ALEN type1(アレン タイプ1)
ビルダー:AtoZ
タイプ:キャブコン
価格:¥3,800,000~(税別)
乗車定員:6名
就寝定員:大人2名、子供3名
全長:4,620mm
全幅:1,840mm
全高:2,500mm
公式サイトはこちら

M.Y.Sミスティック「レジストロ・アウル」

M.Y.Sミスティック「レジストロ・アウル」

出典:M.Y.Sミスティック公式サイト

M.Y.Sミスティックからは軽キャンパーの「REGISTRO(レジストロ)」というモデルも出ていますが、そちらは軽トラがベース。
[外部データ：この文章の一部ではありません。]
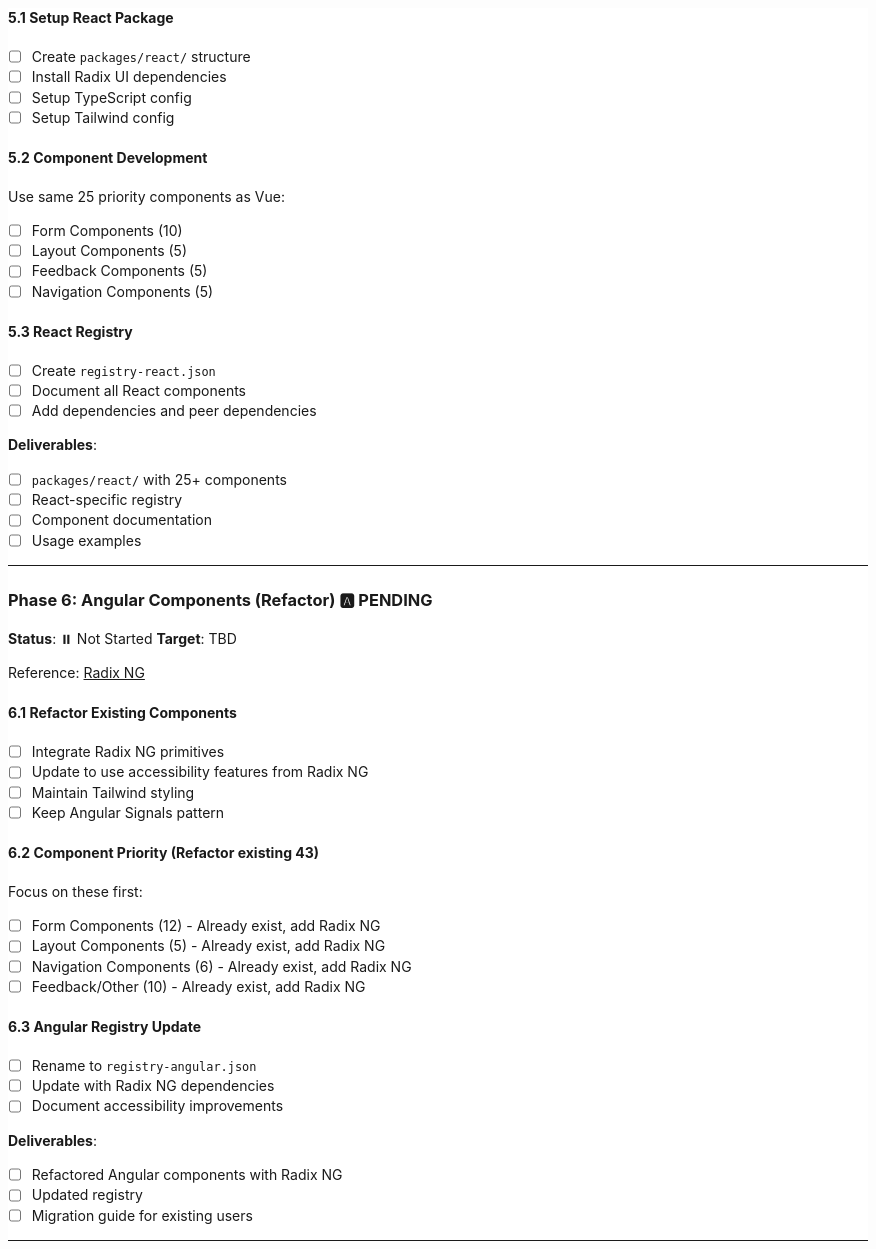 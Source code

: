 #### 5.1 Setup React Package
- [ ] Create `packages/react/` structure
- [ ] Install Radix UI dependencies
- [ ] Setup TypeScript config
- [ ] Setup Tailwind config

#### 5.2 Component Development
Use same 25 priority components as Vue:
- [ ] Form Components (10)
- [ ] Layout Components (5)
- [ ] Feedback Components (5)
- [ ] Navigation Components (5)

#### 5.3 React Registry
- [ ] Create `registry-react.json`
- [ ] Document all React components
- [ ] Add dependencies and peer dependencies

**Deliverables**:
- [ ] `packages/react/` with 25+ components
- [ ] React-specific registry
- [ ] Component documentation
- [ ] Usage examples

---

### Phase 6: Angular Components (Refactor) 🅰️ PENDING
**Status**: ⏸️ Not Started
**Target**: TBD

Reference: [Radix NG](https://www.radix-ng.com/)

#### 6.1 Refactor Existing Components
- [ ] Integrate Radix NG primitives
- [ ] Update to use accessibility features from Radix NG
- [ ] Maintain Tailwind styling
- [ ] Keep Angular Signals pattern

#### 6.2 Component Priority (Refactor existing 43)
Focus on these first:
- [ ] Form Components (12) - Already exist, add Radix NG
- [ ] Layout Components (5) - Already exist, add Radix NG
- [ ] Navigation Components (6) - Already exist, add Radix NG
- [ ] Feedback/Other (10) - Already exist, add Radix NG

#### 6.3 Angular Registry Update
- [ ] Rename to `registry-angular.json`
- [ ] Update with Radix NG dependencies
- [ ] Document accessibility improvements

**Deliverables**:
- [ ] Refactored Angular components with Radix NG
- [ ] Updated registry
- [ ] Migration guide for existing users

--- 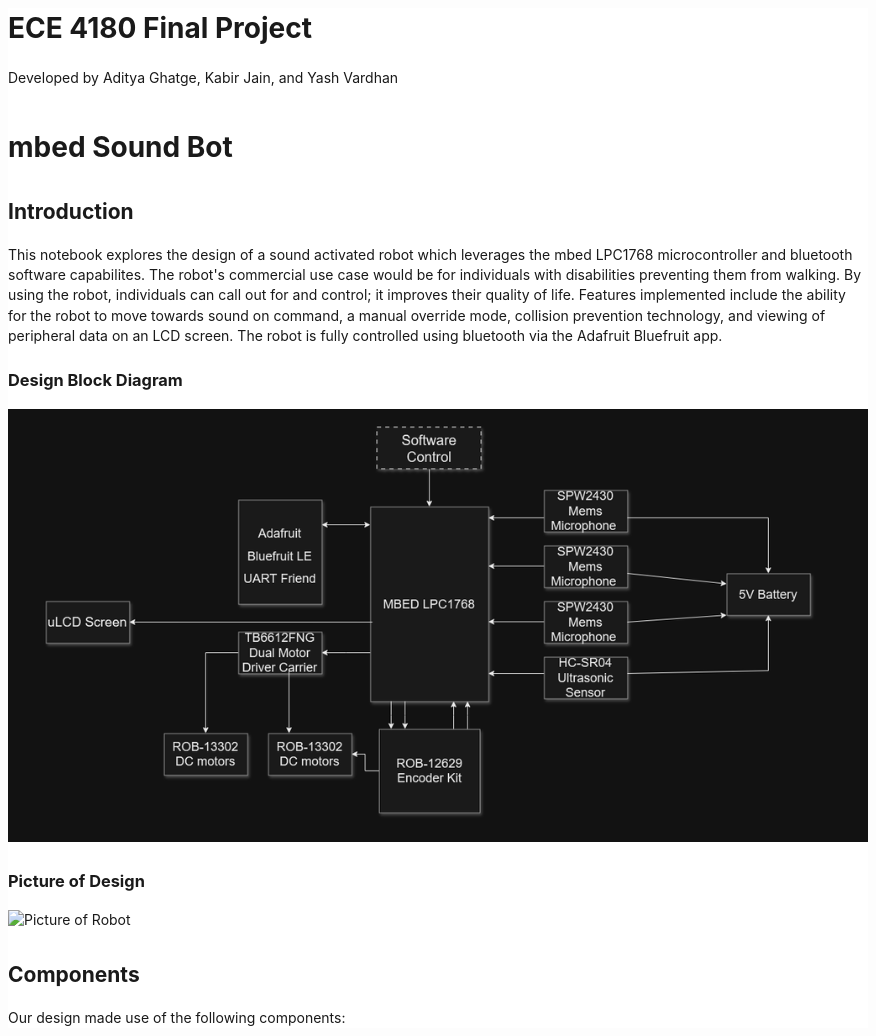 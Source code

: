 # **ECE 4180 Final Project**
Developed by Aditya Ghatge, Kabir Jain, and Yash Vardhan

# mbed Sound Bot
## Introduction

This notebook explores the design of a sound activated robot which leverages the mbed LPC1768 microcontroller and bluetooth software capabilites. The robot's commercial use case would be for individuals with disabilities preventing them from walking. By using the robot, individuals can call out for and control; it improves their quality of life. Features implemented include the ability for the robot to move towards sound on command, a manual override mode, collision prevention technology, and viewing of peripheral data on an LCD screen. The robot is fully controlled using bluetooth via the Adafruit Bluefruit app.

### Design Block Diagram
 ![Picture of Diagram](https://github.com/adityaghatge/Sound-Bot/blob/main/Screenshot%202024-05-01%20194921.png?raw=true)

### Picture of Design

 ![Picture of Robot](https://github.com/adityaghatge/Sound-Bot/blob/main/IMG_2621.jpg?raw=true)


## Components

Our design made use of the following components:
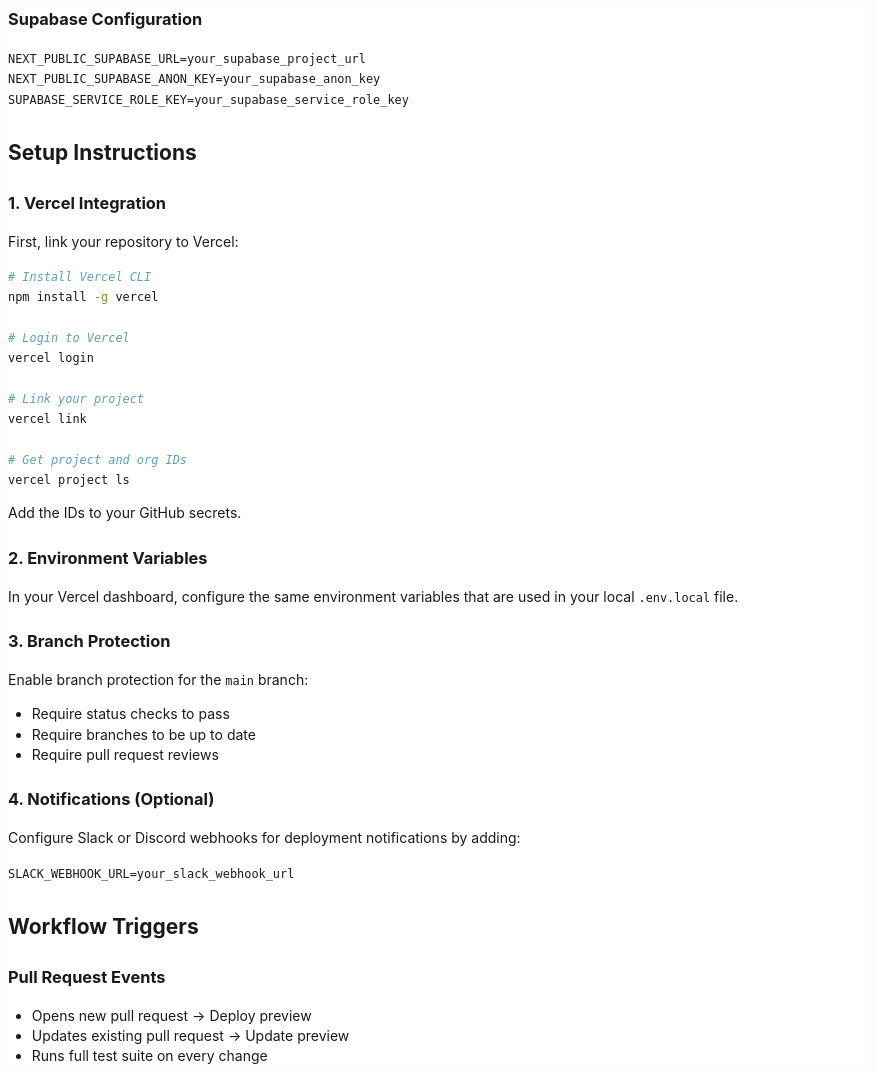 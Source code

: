 ### Supabase Configuration
```
NEXT_PUBLIC_SUPABASE_URL=your_supabase_project_url
NEXT_PUBLIC_SUPABASE_ANON_KEY=your_supabase_anon_key
SUPABASE_SERVICE_ROLE_KEY=your_supabase_service_role_key
```

## Setup Instructions

### 1. Vercel Integration

First, link your repository to Vercel:

```bash
# Install Vercel CLI
npm install -g vercel

# Login to Vercel
vercel login

# Link your project
vercel link

# Get project and org IDs
vercel project ls
```

Add the IDs to your GitHub secrets.

### 2. Environment Variables

In your Vercel dashboard, configure the same environment variables that are used in your local `.env.local` file.

### 3. Branch Protection

Enable branch protection for the `main` branch:
- Require status checks to pass
- Require branches to be up to date
- Require pull request reviews

### 4. Notifications (Optional)

Configure Slack or Discord webhooks for deployment notifications by adding:
```
SLACK_WEBHOOK_URL=your_slack_webhook_url
```

## Workflow Triggers

### Pull Request Events
- Opens new pull request → Deploy preview
- Updates existing pull request → Update preview
- Runs full test suite on every change
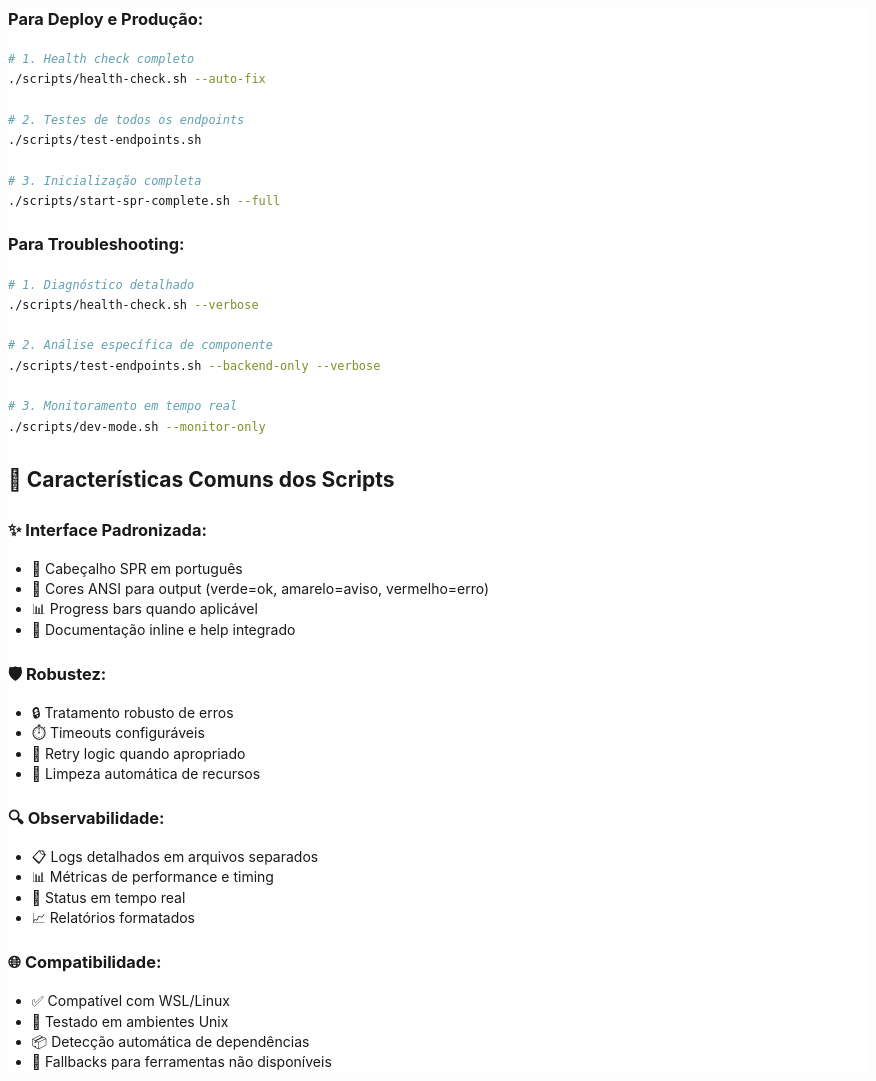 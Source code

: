 ### Para Deploy e Produção:
```bash
# 1. Health check completo
./scripts/health-check.sh --auto-fix

# 2. Testes de todos os endpoints
./scripts/test-endpoints.sh

# 3. Inicialização completa
./scripts/start-spr-complete.sh --full
```

### Para Troubleshooting:
```bash
# 1. Diagnóstico detalhado
./scripts/health-check.sh --verbose

# 2. Análise específica de componente
./scripts/test-endpoints.sh --backend-only --verbose

# 3. Monitoramento em tempo real
./scripts/dev-mode.sh --monitor-only
```

## 🔧 Características Comuns dos Scripts

### ✨ Interface Padronizada:
- 🎨 Cabeçalho SPR em português
- 🌈 Cores ANSI para output (verde=ok, amarelo=aviso, vermelho=erro)
- 📊 Progress bars quando aplicável
- 📝 Documentação inline e help integrado

### 🛡️ Robustez:
- 🔒 Tratamento robusto de erros
- ⏱️ Timeouts configuráveis
- 🔄 Retry logic quando apropriado
- 🧹 Limpeza automática de recursos

### 🔍 Observabilidade:
- 📋 Logs detalhados em arquivos separados
- 📊 Métricas de performance e timing
- 🎯 Status em tempo real
- 📈 Relatórios formatados

### 🌐 Compatibilidade:
- ✅ Compatível com WSL/Linux
- 🐧 Testado em ambientes Unix
- 📦 Detecção automática de dependências
- 🔧 Fallbacks para ferramentas não disponíveis
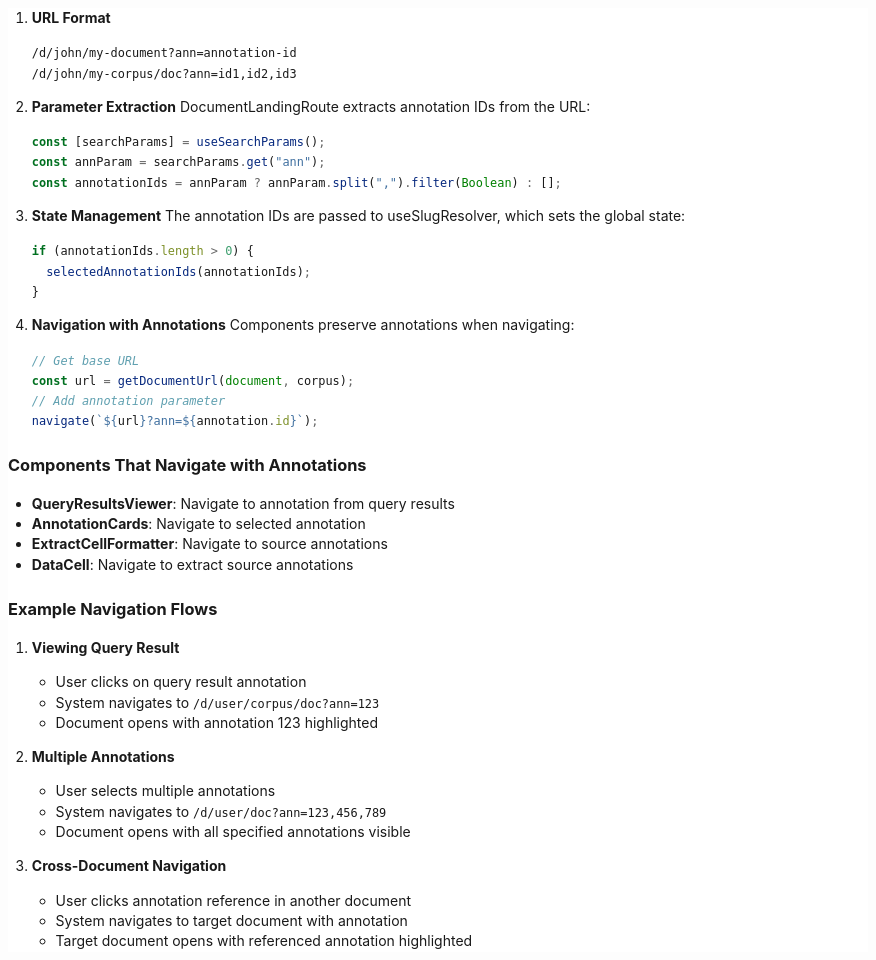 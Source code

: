 1. **URL Format**

   ```
   /d/john/my-document?ann=annotation-id
   /d/john/my-corpus/doc?ann=id1,id2,id3
   ```

2. **Parameter Extraction**
   DocumentLandingRoute extracts annotation IDs from the URL:

   ```typescript
   const [searchParams] = useSearchParams();
   const annParam = searchParams.get("ann");
   const annotationIds = annParam ? annParam.split(",").filter(Boolean) : [];
   ```

3. **State Management**
   The annotation IDs are passed to useSlugResolver, which sets the global state:

   ```typescript
   if (annotationIds.length > 0) {
     selectedAnnotationIds(annotationIds);
   }
   ```

4. **Navigation with Annotations**
   Components preserve annotations when navigating:
   ```typescript
   // Get base URL
   const url = getDocumentUrl(document, corpus);
   // Add annotation parameter
   navigate(`${url}?ann=${annotation.id}`);
   ```

### Components That Navigate with Annotations

- **QueryResultsViewer**: Navigate to annotation from query results
- **AnnotationCards**: Navigate to selected annotation
- **ExtractCellFormatter**: Navigate to source annotations
- **DataCell**: Navigate to extract source annotations

### Example Navigation Flows

1. **Viewing Query Result**

   - User clicks on query result annotation
   - System navigates to `/d/user/corpus/doc?ann=123`
   - Document opens with annotation 123 highlighted

2. **Multiple Annotations**

   - User selects multiple annotations
   - System navigates to `/d/user/doc?ann=123,456,789`
   - Document opens with all specified annotations visible

3. **Cross-Document Navigation**
   - User clicks annotation reference in another document
   - System navigates to target document with annotation
   - Target document opens with referenced annotation highlighted
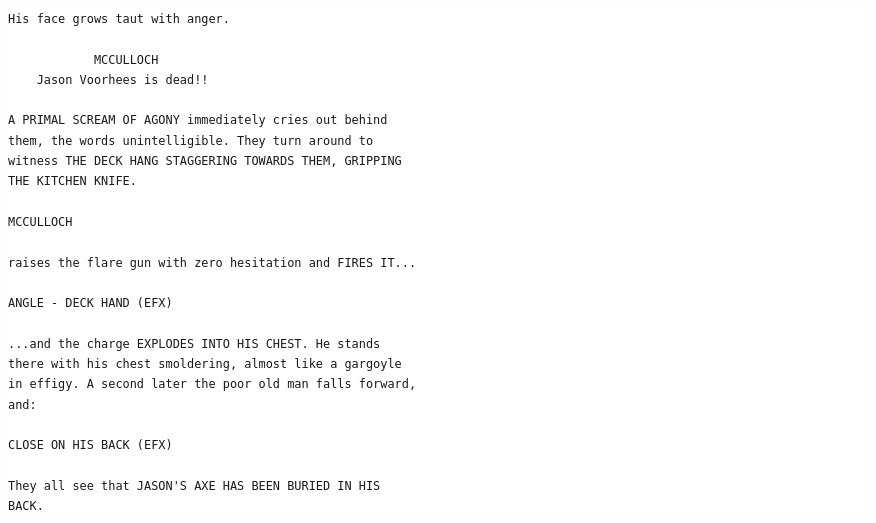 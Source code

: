 	His face grows taut with anger.

				MCCULLOCH
		Jason Voorhees is dead!!

	A PRIMAL SCREAM OF AGONY immediately cries out behind 
	them, the words unintelligible. They turn around to 
	witness THE DECK HANG STAGGERING TOWARDS THEM, GRIPPING 
	THE KITCHEN KNIFE. 

	MCCULLOCH

	raises the flare gun with zero hesitation and FIRES IT...

	ANGLE - DECK HAND (EFX)

	...and the charge EXPLODES INTO HIS CHEST. He stands 
	there with his chest smoldering, almost like a gargoyle 
	in effigy. A second later the poor old man falls forward, 
	and:

	CLOSE ON HIS BACK (EFX)

	They all see that JASON'S AXE HAS BEEN BURIED IN HIS 
	BACK.

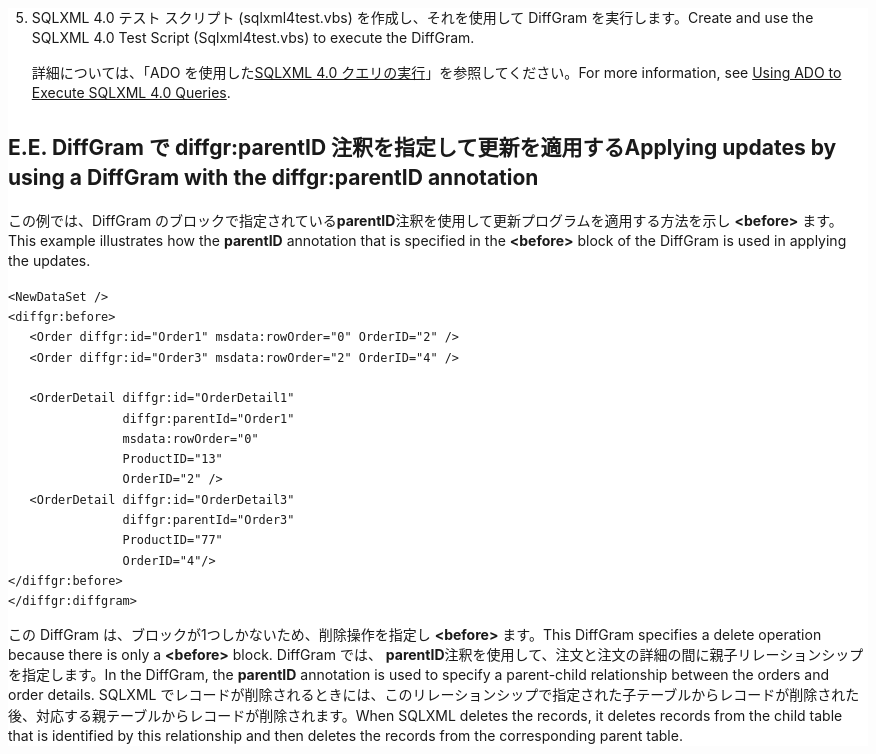 5.  <span data-ttu-id="94cb0-180">SQLXML 4.0 テスト スクリプト (sqlxml4test.vbs) を作成し、それを使用して DiffGram を実行します。</span><span class="sxs-lookup"><span data-stu-id="94cb0-180">Create and use the SQLXML 4.0 Test Script (Sqlxml4test.vbs) to execute the DiffGram.</span></span>  
  
     <span data-ttu-id="94cb0-181">詳細については、「ADO を使用した[SQLXML 4.0 クエリの実行](../../sqlxml/using-ado-to-execute-sqlxml-4-0-queries.md)」を参照してください。</span><span class="sxs-lookup"><span data-stu-id="94cb0-181">For more information, see [Using ADO to Execute SQLXML 4.0 Queries](../../sqlxml/using-ado-to-execute-sqlxml-4-0-queries.md).</span></span>  
  
## <a name="e-applying-updates-by-using-a-diffgram-with-the-diffgrparentid-annotation"></a><span data-ttu-id="94cb0-182">E.</span><span class="sxs-lookup"><span data-stu-id="94cb0-182">E.</span></span> <span data-ttu-id="94cb0-183">DiffGram で diffgr:parentID 注釈を指定して更新を適用する</span><span class="sxs-lookup"><span data-stu-id="94cb0-183">Applying updates by using a DiffGram with the diffgr:parentID annotation</span></span>  
 <span data-ttu-id="94cb0-184">この例では、DiffGram のブロックで指定されている**parentID**注釈を使用して更新プログラムを適用する方法を示し **\<before>** ます。</span><span class="sxs-lookup"><span data-stu-id="94cb0-184">This example illustrates how the **parentID** annotation that is specified in the **\<before>** block of the DiffGram is used in applying the updates.</span></span>  
  
```  
<NewDataSet />  
<diffgr:before>  
   <Order diffgr:id="Order1" msdata:rowOrder="0" OrderID="2" />  
   <Order diffgr:id="Order3" msdata:rowOrder="2" OrderID="4" />  
  
   <OrderDetail diffgr:id="OrderDetail1"   
                diffgr:parentId="Order1"   
                msdata:rowOrder="0"   
                ProductID="13"   
                OrderID="2" />  
   <OrderDetail diffgr:id="OrderDetail3"   
                diffgr:parentId="Order3"  
                ProductID="77"  
                OrderID="4"/>  
</diffgr:before>  
</diffgr:diffgram>  
```  
  
 <span data-ttu-id="94cb0-185">この DiffGram は、ブロックが1つしかないため、削除操作を指定し **\<before>** ます。</span><span class="sxs-lookup"><span data-stu-id="94cb0-185">This DiffGram specifies a delete operation because there is only a **\<before>** block.</span></span> <span data-ttu-id="94cb0-186">DiffGram では、 **parentID**注釈を使用して、注文と注文の詳細の間に親子リレーションシップを指定します。</span><span class="sxs-lookup"><span data-stu-id="94cb0-186">In the DiffGram, the **parentID** annotation is used to specify a parent-child relationship between the orders and order details.</span></span> <span data-ttu-id="94cb0-187">SQLXML でレコードが削除されるときには、このリレーションシップで指定された子テーブルからレコードが削除された後、対応する親テーブルからレコードが削除されます。</span><span class="sxs-lookup"><span data-stu-id="94cb0-187">When SQLXML deletes the records, it deletes records from the child table that is identified by this relationship and then deletes the records from the corresponding parent table.</span></span>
アウルはトヨタ・ライトエースDXがベース車です。

レトロで可愛らしい外観の「REGISTRO OWL(レジストロアウル)」。アウルとはフクロウのことで、フロントライトの上やエントランスドア、バンクベッドなどいたるところに幸福のシンボル・アウル(フクロウ)のロゴが付いています。

パッと見た時、移動販売のクレープ屋さんを連想しました。

M.Y.Sミスティック「レジストロ・アウル」外観

外装はオレンジやカーキ、ブルーなど8色から選べ、オプションで、サイドオーニングやバンクベッドの前方に丸窓を付けることもできます。

居住スペースのレイアウトは大きく分けて2種類。セカンドシート前向きとセカンドシート横向きがあります。

セカンドシート前向きバージョン。

セカンドシート前向き

セカンドシート横向きバージョン。

セカンドシート横向き

出典:M.Y.Sミスティック公式サイト

内装は凝ったウッド調でレトロな喫茶店のような雰囲気。標準装備で冷蔵庫(冷凍スペース付)とシンクセット(給/排水 専用タンク各19L)、カセットコンロがあり、料理スペースもまな板が置けるくらいの広さが確保されています。オプションで電子レンジをつけることも可能です。

車体はキャブコンとしてはコンパクトながら、キッチンスペースの横にはマルチルームがあり、物置や簡易トイレとして使えます。車外から荷物を出し入れできる扉も付いているので、積み降ろしもラクに行えます。

FFヒーターと家庭用エアコンを付けることもできるので、長期旅行に使いたいというユーザーにも向いているのではないでしょうか。

REGISTRO OWL(レジストロアウル)
ビルダー:M.Y.Sミスティック
タイプ:キャブコン
価格:¥4,575,380〜
乗車定員:5名
就寝定員:大人4名
全長:4,680mm
全幅:1,910mm
全高:2,590mm
公式サイトはこちら

まとめ

「便利な装備はいろいろ欲しいけれど、価格がどんどん高くなってしまう」。

キャンピングカーの購入を考える時のよくある悩みだと思います。

そんな悩みを解消してくれるひとつの答えが、ライトエース&タウンエースベースのキャンピングカーではないでしょうか。

なんといってもベース車が安いので、今回紹介した5モデルのように居住スペースをフルに架装するキャブコンタイプでも300万後半から400万円前後。

モデルにもよりますが、オプションをてんこ盛りにしても、400万後半くらいで収まるケースも十分考えられます。実際に購入する際、このくらいの価格帯なら、より現実的な選択肢になるのではないでしょうか。